A vast amount of information arrives every day through a variety of news media such as newswires, TV, newspapers, radio, and website sources. In addition, the significant growth and dynamic environment of digital information creates challenges in information retrieval (IR) technology. The amount of constant information which readers can effectively use is still limited compared to the continuous growth of rapidly changing online information. Thus it has become increasingly important to provide and enhance methods to find and present textual information effectively and efficiently. Technologies have been proposed to solve the information overload issues, including information customization, search engines, and information agency. Therefore research on Topic Detection and Tracking (TDT) serves as a core technology for a system that monitors news broadcasts. It helps to alert information professionals such as journalists to interesting and new events happening in the world. Journalists are keen to track and, in particular, to know the latest news about a story from a large amount of information that arrives daily.

Most TDT research has concentrated primarily on the design and evaluation of algorithms to implement TDT tasks such as stream segmentation, story detection, link detection, and story tracking. Bag of words (BOW) and named entities (NE) approaches are widely implemented either in document representation or in user interface design of TDT systems (Kumaran & Allan, 2004). Meanwhile Interactive Topic Detection and Tracking (\(i\)TDT) refers to the TDT works which focus on user interaction, user evaluation, and user interfaces aspects (Mohd et al., 2012).

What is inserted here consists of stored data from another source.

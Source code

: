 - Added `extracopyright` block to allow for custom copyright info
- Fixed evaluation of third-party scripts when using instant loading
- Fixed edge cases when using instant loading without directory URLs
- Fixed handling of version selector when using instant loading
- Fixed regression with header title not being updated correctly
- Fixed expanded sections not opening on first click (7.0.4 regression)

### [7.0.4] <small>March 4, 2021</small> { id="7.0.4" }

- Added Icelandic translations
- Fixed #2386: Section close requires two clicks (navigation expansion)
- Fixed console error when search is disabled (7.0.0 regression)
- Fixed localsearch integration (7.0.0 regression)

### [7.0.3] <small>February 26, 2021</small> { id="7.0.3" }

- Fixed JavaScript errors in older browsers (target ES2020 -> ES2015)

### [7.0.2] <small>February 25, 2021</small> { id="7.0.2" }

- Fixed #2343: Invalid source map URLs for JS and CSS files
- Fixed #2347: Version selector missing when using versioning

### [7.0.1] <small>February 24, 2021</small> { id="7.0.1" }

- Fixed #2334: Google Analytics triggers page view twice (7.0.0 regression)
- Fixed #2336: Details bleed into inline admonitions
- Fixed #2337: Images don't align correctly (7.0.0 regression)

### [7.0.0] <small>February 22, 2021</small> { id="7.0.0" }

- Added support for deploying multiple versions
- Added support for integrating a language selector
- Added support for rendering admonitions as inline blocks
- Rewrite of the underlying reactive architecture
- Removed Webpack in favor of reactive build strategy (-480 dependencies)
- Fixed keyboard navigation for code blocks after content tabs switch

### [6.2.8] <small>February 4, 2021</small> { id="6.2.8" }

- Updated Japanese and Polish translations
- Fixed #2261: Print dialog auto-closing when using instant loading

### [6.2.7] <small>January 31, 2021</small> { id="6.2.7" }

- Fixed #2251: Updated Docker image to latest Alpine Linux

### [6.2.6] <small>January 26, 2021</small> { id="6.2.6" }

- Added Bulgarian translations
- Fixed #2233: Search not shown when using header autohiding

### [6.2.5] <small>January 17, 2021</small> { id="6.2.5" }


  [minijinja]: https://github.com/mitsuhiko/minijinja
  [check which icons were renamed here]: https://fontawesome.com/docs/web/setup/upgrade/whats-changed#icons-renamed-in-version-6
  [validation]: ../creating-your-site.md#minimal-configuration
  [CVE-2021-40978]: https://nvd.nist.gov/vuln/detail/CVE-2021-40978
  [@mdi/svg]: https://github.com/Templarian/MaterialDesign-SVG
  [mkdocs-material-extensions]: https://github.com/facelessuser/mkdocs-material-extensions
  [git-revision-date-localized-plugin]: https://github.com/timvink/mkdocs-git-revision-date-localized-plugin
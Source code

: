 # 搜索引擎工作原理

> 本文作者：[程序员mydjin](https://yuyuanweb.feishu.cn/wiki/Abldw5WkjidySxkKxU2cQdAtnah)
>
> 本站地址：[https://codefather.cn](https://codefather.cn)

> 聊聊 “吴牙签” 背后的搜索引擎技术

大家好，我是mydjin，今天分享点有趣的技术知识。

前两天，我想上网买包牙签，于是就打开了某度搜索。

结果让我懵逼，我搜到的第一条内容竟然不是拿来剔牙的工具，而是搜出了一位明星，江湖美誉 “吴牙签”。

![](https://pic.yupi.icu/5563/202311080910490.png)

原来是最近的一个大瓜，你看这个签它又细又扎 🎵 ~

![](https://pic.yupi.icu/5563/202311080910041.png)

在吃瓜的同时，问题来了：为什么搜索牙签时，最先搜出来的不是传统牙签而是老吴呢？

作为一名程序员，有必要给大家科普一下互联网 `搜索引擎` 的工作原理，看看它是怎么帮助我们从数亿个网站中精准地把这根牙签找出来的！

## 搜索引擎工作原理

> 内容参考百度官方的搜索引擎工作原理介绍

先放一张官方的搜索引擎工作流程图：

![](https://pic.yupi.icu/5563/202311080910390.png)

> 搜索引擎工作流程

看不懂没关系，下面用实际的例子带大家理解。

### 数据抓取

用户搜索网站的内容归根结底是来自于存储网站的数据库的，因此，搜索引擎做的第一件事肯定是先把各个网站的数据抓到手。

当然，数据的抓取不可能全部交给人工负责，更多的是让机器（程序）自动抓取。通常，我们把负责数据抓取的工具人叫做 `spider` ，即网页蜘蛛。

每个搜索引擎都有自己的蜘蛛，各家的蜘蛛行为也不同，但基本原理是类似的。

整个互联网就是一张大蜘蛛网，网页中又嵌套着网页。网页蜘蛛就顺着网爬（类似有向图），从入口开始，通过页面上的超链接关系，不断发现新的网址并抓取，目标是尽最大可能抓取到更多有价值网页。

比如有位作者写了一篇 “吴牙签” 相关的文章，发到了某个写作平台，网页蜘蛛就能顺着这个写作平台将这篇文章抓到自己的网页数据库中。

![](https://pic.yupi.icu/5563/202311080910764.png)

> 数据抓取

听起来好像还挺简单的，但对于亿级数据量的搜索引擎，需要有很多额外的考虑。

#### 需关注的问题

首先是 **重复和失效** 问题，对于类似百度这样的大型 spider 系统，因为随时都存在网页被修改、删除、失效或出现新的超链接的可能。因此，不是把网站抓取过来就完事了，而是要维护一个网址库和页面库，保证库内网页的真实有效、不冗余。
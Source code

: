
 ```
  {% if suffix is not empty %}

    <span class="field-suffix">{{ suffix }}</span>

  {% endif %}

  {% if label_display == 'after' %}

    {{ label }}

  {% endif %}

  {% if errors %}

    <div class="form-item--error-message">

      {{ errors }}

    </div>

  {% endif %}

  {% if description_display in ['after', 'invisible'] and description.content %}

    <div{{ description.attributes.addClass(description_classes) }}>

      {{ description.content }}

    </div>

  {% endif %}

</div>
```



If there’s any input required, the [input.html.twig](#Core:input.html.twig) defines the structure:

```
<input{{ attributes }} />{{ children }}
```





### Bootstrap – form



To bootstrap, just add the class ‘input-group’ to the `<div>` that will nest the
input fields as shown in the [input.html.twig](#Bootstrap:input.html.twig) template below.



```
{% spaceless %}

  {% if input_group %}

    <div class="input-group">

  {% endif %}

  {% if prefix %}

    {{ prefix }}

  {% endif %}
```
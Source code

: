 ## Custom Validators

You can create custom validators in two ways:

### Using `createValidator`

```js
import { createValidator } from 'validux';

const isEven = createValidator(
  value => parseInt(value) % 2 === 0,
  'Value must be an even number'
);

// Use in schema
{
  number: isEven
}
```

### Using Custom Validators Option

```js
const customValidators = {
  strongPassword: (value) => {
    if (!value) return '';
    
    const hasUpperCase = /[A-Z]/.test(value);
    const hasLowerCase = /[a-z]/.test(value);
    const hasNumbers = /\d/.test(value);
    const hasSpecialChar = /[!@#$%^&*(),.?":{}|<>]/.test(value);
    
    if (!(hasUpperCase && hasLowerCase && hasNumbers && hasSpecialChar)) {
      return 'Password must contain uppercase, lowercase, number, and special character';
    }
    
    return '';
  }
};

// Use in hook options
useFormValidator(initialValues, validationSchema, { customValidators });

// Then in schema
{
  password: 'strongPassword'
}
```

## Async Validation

In this research we did not discuss the interface design or features but focused on the approaches used: either BOW or NE or their combination. The objectives of this research are: (i) to implement the combined approach of BOW and NE in \(i\)TDT interface and, (ii) to investigate the usability of this approach on the \(i\)TDT interface in assisting journalists to perform the TDT tasks. This is important to answer questions, e.g., which approach aims to facilitate journalists to perform TDT tasks? Will the use of a combined approach of BOW and NE improve \(i\)TDT? What are the TDT tasks facilitated through the use of this combined approach?

 

2. RELATED WORK

 The focus of this section is to review related works on \(i\)TDT with a view to identifying best approaches used in the design of \(i\)TDT interfaces. The previous scholarly studies in TDT tried to build better document models, enhancing and developing similarity metrics or document representations. A large number of research efforts have focused on enhancing and improving document representations by applying Natural Language Processing (NLP) technology such as Named Entity Recognition (NER) (Yang et al., 1999, Makkonen et al., 2004, Kumaran & Allan, 2004, Zhang et al., 2004). Some research tended towards interactive TDT through casting its attention on the graphical user interface (GUI), rather than on laboratory experiments such as TDT Lighthouse (Leuski & Allan, 2000), TimeMine (Swan & Allan, 2000), Topic Tracking Visualization Tool (Jones & Gabb, 2002), Event Organizer (Allan et al., 2005), Stories in Time (Berendt & Subasic, 2009) and Interactive Event Tracking System (\(i\)Event) interface (Mohd et al., 2012), which are all examples of TDT studies that investigate some approaches to enhancing and improving TDT systems’ and users’ performance. Based on the works reviewed, none of them investigate the effectiveness of their interfaces using the combination of a bag of words (BOW) and named entities (NE) approach. We review and discuss the approaches used in these related studies and we concentrate in \(i\)Event as the baseline setup.

 

2.1. Interactive Event Tracking (\(i\)event) Interface

The Interactive Event Tracking System (\(i\)Event) interface (Mohd et al., 2012) is a prototype system that includes the design of a novel \(i\)TDT system interface to facilitate professionals such as journalists and information analysts in performing TDT tasks. This system consists of two settings: Setup 1 is the baseline Setup that uses the BOW approach and Setup 2 is the experimental Setup that uses the NE approach to present the information to the user in a meaningful way using the following components: Cluster View (CV), Document View (DV), and Term View (TV). 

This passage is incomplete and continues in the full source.